_WHAT TO PRODUCE_.
Each entry should appear in the answer exactly as written.

[Saved data entries]

******************************

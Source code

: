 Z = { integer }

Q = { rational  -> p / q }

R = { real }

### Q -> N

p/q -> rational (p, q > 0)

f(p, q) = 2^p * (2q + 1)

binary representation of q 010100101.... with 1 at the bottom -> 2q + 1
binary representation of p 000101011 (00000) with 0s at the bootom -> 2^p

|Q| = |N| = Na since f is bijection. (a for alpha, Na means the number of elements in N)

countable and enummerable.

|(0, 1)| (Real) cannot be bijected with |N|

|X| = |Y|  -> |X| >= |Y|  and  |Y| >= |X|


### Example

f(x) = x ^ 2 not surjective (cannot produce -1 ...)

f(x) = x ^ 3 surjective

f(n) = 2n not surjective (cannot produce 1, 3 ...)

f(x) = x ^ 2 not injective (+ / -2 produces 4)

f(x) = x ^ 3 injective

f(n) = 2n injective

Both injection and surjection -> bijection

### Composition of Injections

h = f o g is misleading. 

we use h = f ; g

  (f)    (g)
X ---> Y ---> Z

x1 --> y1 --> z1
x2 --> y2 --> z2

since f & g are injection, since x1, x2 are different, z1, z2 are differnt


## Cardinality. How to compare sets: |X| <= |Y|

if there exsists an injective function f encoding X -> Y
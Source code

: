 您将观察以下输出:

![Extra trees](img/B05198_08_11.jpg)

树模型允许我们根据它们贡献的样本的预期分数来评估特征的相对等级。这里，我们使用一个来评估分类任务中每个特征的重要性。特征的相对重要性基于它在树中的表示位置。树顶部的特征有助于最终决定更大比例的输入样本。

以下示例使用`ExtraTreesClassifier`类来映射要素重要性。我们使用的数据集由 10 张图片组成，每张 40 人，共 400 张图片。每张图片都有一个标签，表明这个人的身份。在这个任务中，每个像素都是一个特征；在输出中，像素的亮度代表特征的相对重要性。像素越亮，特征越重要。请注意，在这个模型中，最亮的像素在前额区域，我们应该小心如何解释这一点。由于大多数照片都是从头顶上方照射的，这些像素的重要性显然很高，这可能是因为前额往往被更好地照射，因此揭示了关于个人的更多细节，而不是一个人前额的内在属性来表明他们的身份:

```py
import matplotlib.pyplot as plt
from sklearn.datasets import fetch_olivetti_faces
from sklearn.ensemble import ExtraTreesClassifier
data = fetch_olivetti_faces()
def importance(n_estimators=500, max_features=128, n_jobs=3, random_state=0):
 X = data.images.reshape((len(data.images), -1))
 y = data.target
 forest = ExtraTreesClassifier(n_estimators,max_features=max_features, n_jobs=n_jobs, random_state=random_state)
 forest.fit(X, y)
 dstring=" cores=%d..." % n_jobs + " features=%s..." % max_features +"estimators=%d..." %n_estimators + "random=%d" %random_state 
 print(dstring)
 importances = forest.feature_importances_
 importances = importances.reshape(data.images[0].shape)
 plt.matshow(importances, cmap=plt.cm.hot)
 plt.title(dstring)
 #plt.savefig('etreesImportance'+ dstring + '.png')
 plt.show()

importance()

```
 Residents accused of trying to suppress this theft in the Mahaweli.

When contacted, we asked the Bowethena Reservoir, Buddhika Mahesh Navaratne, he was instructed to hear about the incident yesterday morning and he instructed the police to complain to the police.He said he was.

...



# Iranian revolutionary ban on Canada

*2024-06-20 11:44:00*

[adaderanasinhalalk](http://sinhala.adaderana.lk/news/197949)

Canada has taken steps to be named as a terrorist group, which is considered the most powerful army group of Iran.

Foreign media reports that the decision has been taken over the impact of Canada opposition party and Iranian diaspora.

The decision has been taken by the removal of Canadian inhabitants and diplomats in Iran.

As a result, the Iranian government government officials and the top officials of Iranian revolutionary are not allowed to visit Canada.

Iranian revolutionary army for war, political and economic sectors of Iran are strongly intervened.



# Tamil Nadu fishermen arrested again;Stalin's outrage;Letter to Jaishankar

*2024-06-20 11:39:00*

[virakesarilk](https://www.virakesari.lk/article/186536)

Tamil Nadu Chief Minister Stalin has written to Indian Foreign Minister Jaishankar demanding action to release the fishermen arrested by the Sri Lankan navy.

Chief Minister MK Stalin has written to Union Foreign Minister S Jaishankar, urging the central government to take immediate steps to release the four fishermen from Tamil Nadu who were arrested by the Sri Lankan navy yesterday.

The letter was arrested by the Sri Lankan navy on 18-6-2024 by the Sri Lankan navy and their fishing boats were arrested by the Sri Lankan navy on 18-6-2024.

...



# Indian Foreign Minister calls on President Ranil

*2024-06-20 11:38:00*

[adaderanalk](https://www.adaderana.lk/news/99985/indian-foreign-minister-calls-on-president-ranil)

******************************

_RESPONSE_.
Source code

: Z = { integer }

Q = { rational  -> p / q }

R = { real }

### Q -> N

p/q -> rational (p, q > 0)

f(p, q) = 2^p * (2q + 1)

binary representation of q 010100101.... with 1 at the bottom -> 2q + 1
binary representation of p 000101011 (00000) with 0s at the bootom -> 2^p

|Q| = |N| = Na since f is bijection. (a for alpha, Na means the number of elements in N)

countable and enummerable.

|(0, 1)| (Real) cannot be bijected with |N|

|X| = |Y|  -> |X| >= |Y|  and  |Y| >= |X|


### Example

f(x) = x ^ 2 not surjective (cannot produce -1 ...)

f(x) = x ^ 3 surjective

f(n) = 2n not surjective (cannot produce 1, 3 ...)

f(x) = x ^ 2 not injective (+ / -2 produces 4)

f(x) = x ^ 3 injective

f(n) = 2n injective

Both injection and surjection -> bijection

### Composition of Injections

h = f o g is misleading. 

we use h = f ; g

  (f)    (g)
X ---> Y ---> Z

x1 --> y1 --> z1
x2 --> y2 --> z2

since f & g are injection, since x1, x2 are different, z1, z2 are differnt


## Cardinality. How to compare sets: |X| <= |Y|

if there exsists an injective function f encoding X -> Y
Source code

: 您将观察以下输出:

![Extra trees](img/B05198_08_11.jpg)

树模型允许我们根据它们贡献的样本的预期分数来评估特征的相对等级。这里，我们使用一个来评估分类任务中每个特征的重要性。特征的相对重要性基于它在树中的表示位置。树顶部的特征有助于最终决定更大比例的输入样本。

以下示例使用`ExtraTreesClassifier`类来映射要素重要性。我们使用的数据集由 10 张图片组成，每张 40 人，共 400 张图片。每张图片都有一个标签，表明这个人的身份。在这个任务中，每个像素都是一个特征；在输出中，像素的亮度代表特征的相对重要性。像素越亮，特征越重要。请注意，在这个模型中，最亮的像素在前额区域，我们应该小心如何解释这一点。由于大多数照片都是从头顶上方照射的，这些像素的重要性显然很高，这可能是因为前额往往被更好地照射，因此揭示了关于个人的更多细节，而不是一个人前额的内在属性来表明他们的身份:

```py
import matplotlib.pyplot as plt
from sklearn.datasets import fetch_olivetti_faces
from sklearn.ensemble import ExtraTreesClassifier
data = fetch_olivetti_faces()
def importance(n_estimators=500, max_features=128, n_jobs=3, random_state=0):
 X = data.images.reshape((len(data.images), -1))
 y = data.target
 forest = ExtraTreesClassifier(n_estimators,max_features=max_features, n_jobs=n_jobs, random_state=random_state)
 forest.fit(X, y)
 dstring=" cores=%d..." % n_jobs + " features=%s..." % max_features +"estimators=%d..." %n_estimators + "random=%d" %random_state 
 print(dstring)
 importances = forest.feature_importances_
 importances = importances.reshape(data.images[0].shape)
 plt.matshow(importances, cmap=plt.cm.hot)
 plt.title(dstring)
 #plt.savefig('etreesImportance'+ dstring + '.png')
 plt.show()

importance()

```
 Residents accused of trying to suppress this theft in the Mahaweli.

When contacted, we asked the Bowethena Reservoir, Buddhika Mahesh Navaratne, he was instructed to hear about the incident yesterday morning and he instructed the police to complain to the police.He said he was.

...



# Iranian revolutionary ban on Canada

*2024-06-20 11:44:00*

[adaderanasinhalalk](http://sinhala.adaderana.lk/news/197949)

Canada has taken steps to be named as a terrorist group, which is considered the most powerful army group of Iran.

Foreign media reports that the decision has been taken over the impact of Canada opposition party and Iranian diaspora.

The decision has been taken by the removal of Canadian inhabitants and diplomats in Iran.

As a result, the Iranian government government officials and the top officials of Iranian revolutionary are not allowed to visit Canada.

Iranian revolutionary army for war, political and economic sectors of Iran are strongly intervened.



# Tamil Nadu fishermen arrested again;Stalin's outrage;Letter to Jaishankar

*2024-06-20 11:39:00*

[virakesarilk](https://www.virakesari.lk/article/186536)

Tamil Nadu Chief Minister Stalin has written to Indian Foreign Minister Jaishankar demanding action to release the fishermen arrested by the Sri Lankan navy.

Chief Minister MK Stalin has written to Union Foreign Minister S Jaishankar, urging the central government to take immediate steps to release the four fishermen from Tamil Nadu who were arrested by the Sri Lankan navy yesterday.

The letter was arrested by the Sri Lankan navy on 18-6-2024 by the Sri Lankan navy and their fishing boats were arrested by the Sri Lankan navy on 18-6-2024.

...



# Indian Foreign Minister calls on President Ranil

*2024-06-20 11:38:00*

[adaderanalk](https://www.adaderana.lk/news/99985/indian-foreign-minister-calls-on-president-ranil)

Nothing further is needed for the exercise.